In May the emperor attended graduation exercises at several navy and army colleges and on July 10 went to the exercises at Tōkyō Imperial University. The effort to climb stairs seemed to exhaust him, and he used his sword to support him.24 On the morning of the fourteenth when his physician paid his usual call, the emperor mentioned that he had felt some pain early that morning and was heavy in the stomach. He also complained of fatigue in his limbs and dozed off from time to time. All the same, he did not forget to send a palace officer to Prince Yi Eun with a message praising his diligence in his studies and urging him to keep up the good work while on summer vacation.
On July 15 a secret treaty between Japan and Russia was signed in St. Petersburg, setting boundaries on the spheres of influence of the two countries in Manchuria and Inner Mongolia. Before the meeting of the Privy Council at which the treaty was to be discussed, the emperor summoned Yamagata Aritomo and gave him a rescript expressing pleasure that the causes for conflict between Japan and Russia were to be removed, thereby ensuring peace in East Asia. Despite his indisposition, he attended the session of the Privy Council. Normally, the emperor’s bearing was solemn and serene, and once he had taken his seat, he hardly stirred for long periods, but today his posture was slovenly, and at times he dozed off, to the consternation of ministers and advisers. After the emperor returned to the palace, he told people that he had made the effort to attend the meeting because the subject of discussion was of particular urgency, but he was so fatigued that without realizing it, he had fallen asleep two or three times.25
From this day on, the emperor’s pulse was irregular and skipped beats, but even though he was not feeling well, he continued to go as usual to his office. His periods of drowsiness, however, became more pronounced. When he was offered refreshments in the afternoon or his favorites tunes were played on the phonograph, he did not take his usual pleasure in either. He looked absolutely exhausted.26
On July 17 he was examined by Dr. Oka, who noted skipped beats in his pulse, hardening of the liver, and pain in the legs beneath the knees. The emperor walked extremely slowly but went as usual to his office.
From July 18 the emperor suffered a loss of appetite. He did not attempt to go to his office, spending the entire day in a daze. In the evening he asked that the phonograph be played and seemed to enjoy it, but kept dozing off. At night, however, he did not sleep soundly.
The emperor’s suffering was intensified by the exceptionally hot summer. For days, the temperature did not drop below 90 degrees, and on the nineteenth it reached 94 degrees. At the dinner table after drinking two glasses of wine, he complained of pain in his eyes. He left his chair, only to stagger and fall. Everyone was alarmed, and a temporary bed was quickly made where he fell. He was running a high fever and in a coma. At two in the morning, the empress and three officials were sent for.

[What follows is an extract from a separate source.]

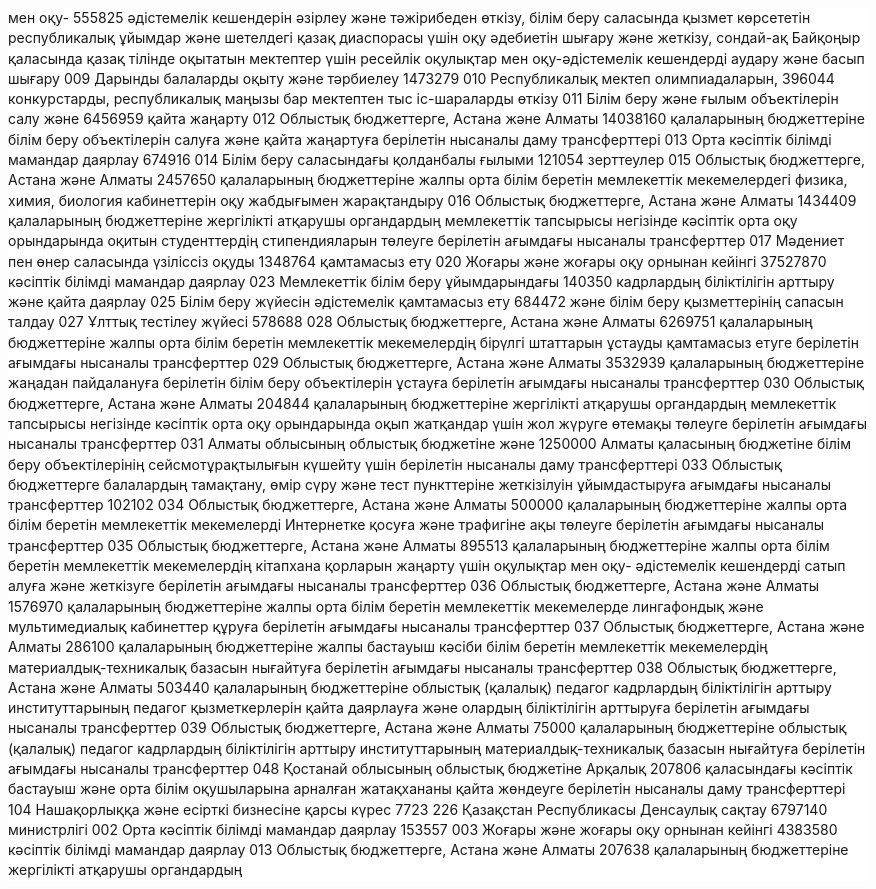 мен оқу-       555825           әдістемелік кешендерін әзірлеу және тәжірибеден           өткізу, білім беру саласында қызмет көрсететін           республикалық ұйымдар және шетелдегі қазақ           диаспорасы үшін оқу әдебиетін шығару және           жеткізу, сондай-ақ Байқоңыр қаласында қазақ           тілінде оқытатын мектептер үшін ресейлік           оқулықтар мен оқу-әдістемелік кешендерді           аудару және басып шығару      009  Дарынды балаларды оқыту және тәрбиелеу           1473279      010  Республикалық мектеп олимпиадаларын,              396044           конкурстарды, республикалық маңызы бар           мектептен тыс іс-шараларды өткізу      011  Білім беру және ғылым объектілерін салу және     6456959           қайта жаңарту      012  Облыстық бюджеттерге, Астана және Алматы        14038160           қалаларының бюджеттеріне білім беру           объектілерін салуға және қайта жаңартуға           берілетін нысаналы даму трансферттері      013  Орта кәсiптiк бiлiмдi мамандар даярлау            674916      014  Бiлiм беру саласындағы қолданбалы ғылыми          121054           зерттеулер      015  Облыстық бюджеттерге, Астана және Алматы         2457650           қалаларының бюджеттеріне жалпы орта білім           беретін мемлекеттік мекемелердегі физика,           химия, биология кабинеттерін оқу жабдығымен           жарақтандыру      016  Облыстық бюджеттерге, Астана және Алматы         1434409           қалаларының бюджеттеріне жергілікті атқарушы           органдардың мемлекеттік тапсырысы негізінде           кәсіптік орта оқу орындарында оқитын           студенттердің стипендияларын төлеуге           берілетін ағымдағы нысаналы трансферттер      017  Мәдениет пен өнер саласында үзіліссiз оқуды      1348764           қамтамасыз ету      020  Жоғары және жоғары оқу орнынан кейінгі          37527870           кәсіптік білімді мамандар даярлау      023  Мемлекеттік білім беру ұйымдарындағы              140350           кадрлардың бiлiктiлiгiн арттыру және           қайта даярлау      025  Білім беру жүйесін әдістемелік қамтамасыз ету     684472           және білім беру қызметтерінің сапасын талдау      027  Ұлттық тестілеу жүйесі                            578688      028  Облыстық бюджеттерге, Астана және Алматы         6269751           қалаларының бюджеттеріне жалпы орта білім           беретін мемлекеттік мекемелердің бірүлгі           штаттарын ұстауды қамтамасыз етуге           берілетін ағымдағы нысаналы трансферттер      029  Облыстық бюджеттерге, Астана және Алматы         3532939           қалаларының бюджеттеріне жаңадан пайдалануға           берілетін білім беру объектілерін ұстауға           берілетін ағымдағы нысаналы трансферттер      030  Облыстық бюджеттерге, Астана және Алматы          204844           қалаларының бюджеттеріне жергілікті атқарушы           органдардың мемлекеттік тапсырысы негізінде           кәсіптік орта оқу орындарында оқып жатқандар           үшін жол жүруге өтемақы төлеуге берілетін           ағымдағы нысаналы трансферттер      031  Алматы облысының облыстық бюджетіне және         1250000           Алматы қаласының бюджетіне білім беру           объектілерінің сейсмотұрақтылығын күшейту үшін           берілетін нысаналы даму трансферттері      033  Облыстық бюджеттерге балалардың тамақтану, өмір           сүру және тест пункттеріне жеткізілуін           ұйымдастыруға ағымдағы нысаналы трансферттер      102102      034  Облыстық бюджеттерге, Астана және Алматы          500000           қалаларының бюджеттеріне жалпы орта білім           беретін мемлекеттік мекемелерді Интернетке           қосуға және трафигіне ақы төлеуге берілетін           ағымдағы нысаналы трансферттер      035  Облыстық бюджеттерге, Астана және Алматы          895513           қалаларының бюджеттеріне жалпы орта білім           беретін мемлекеттік мекемелердің кітапхана           қорларын жаңарту үшін оқулықтар мен оқу-           әдістемелік кешендерді сатып алуға және           жеткізуге берілетін ағымдағы нысаналы           трансферттер      036  Облыстық бюджеттерге, Астана және Алматы         1576970           қалаларының бюджеттеріне жалпы орта білім           беретін мемлекеттік мекемелерде лингафондық           және мультимедиалық кабинеттер құруға           берілетін ағымдағы нысаналы трансферттер      037  Облыстық бюджеттерге, Астана және Алматы          286100           қалаларының бюджеттеріне жалпы бастауыш           кәсіби білім беретін мемлекеттік           мекемелердің материалдық-техникалық базасын           нығайтуға берілетін ағымдағы нысаналы           трансферттер      038  Облыстық бюджеттерге, Астана және Алматы          503440           қалаларының бюджеттеріне облыстық (қалалық)           педагог кадрлардың біліктілігін арттыру           институттарының педагог қызметкерлерін қайта           даярлауға және олардың біліктілігін арттыруға           берілетін ағымдағы нысаналы трансферттер      039  Облыстық бюджеттерге, Астана және Алматы           75000           қалаларының бюджеттеріне облыстық (қалалық)           педагог кадрлардың біліктілігін арттыру           институттарының материалдық-техникалық           базасын нығайтуға берілетін ағымдағы нысаналы           трансферттер      048  Қостанай облысының облыстық бюджетіне Арқалық     207806           қаласындағы кәсіптік бастауыш және орта білім           оқушыларына арналған жатақхананы қайта жөндеуге           берілетін нысаналы даму трансферттері      104  Нашақорлыққа және есірткі бизнесіне қарсы күрес     7723   226     Қазақстан Республикасы Денсаулық сақтау          6797140           министрлiгi      002  Орта кәсiптiк бiлiмдi мамандар даярлау            153557      003  Жоғары және жоғары оқу орнынан кейінгі           4383580           кәсіптік білімді мамандар даярлау      013  Облыстық бюджеттерге, Астана және Алматы          207638           қалаларының бюджеттеріне жергілікті атқарушы           органдардың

The next morning, the empress suggested that two physicians (both professors at Tōkyō University) who had not previously examined the emperor be summoned. They diagnosed his illness as uremia. The two physicians, along with the chief of the Court Medical Bureau, informed the assembled genrō, ministers, members of the Privy Council, generals, and admirals of the emperor’s condition. That afternoon, they issued a statement disclosing to the nation for the first time that the emperor was seriously ill. The report mentioned that he had suffered since 1904 from diabetes, to which in 1906 chronic hepatitis had been added. These two ailments had continued to afflict him, sometimes acutely. Since July 14 he had been suffering from gastroenteritis and since the fifteenth from a tendency toward lethargy, which had grown more pronounced. There had been a loss of appetite, and from the nineteenth, brain fever had left him in a state of daze. His temperature, urination, and breathing were described in detail.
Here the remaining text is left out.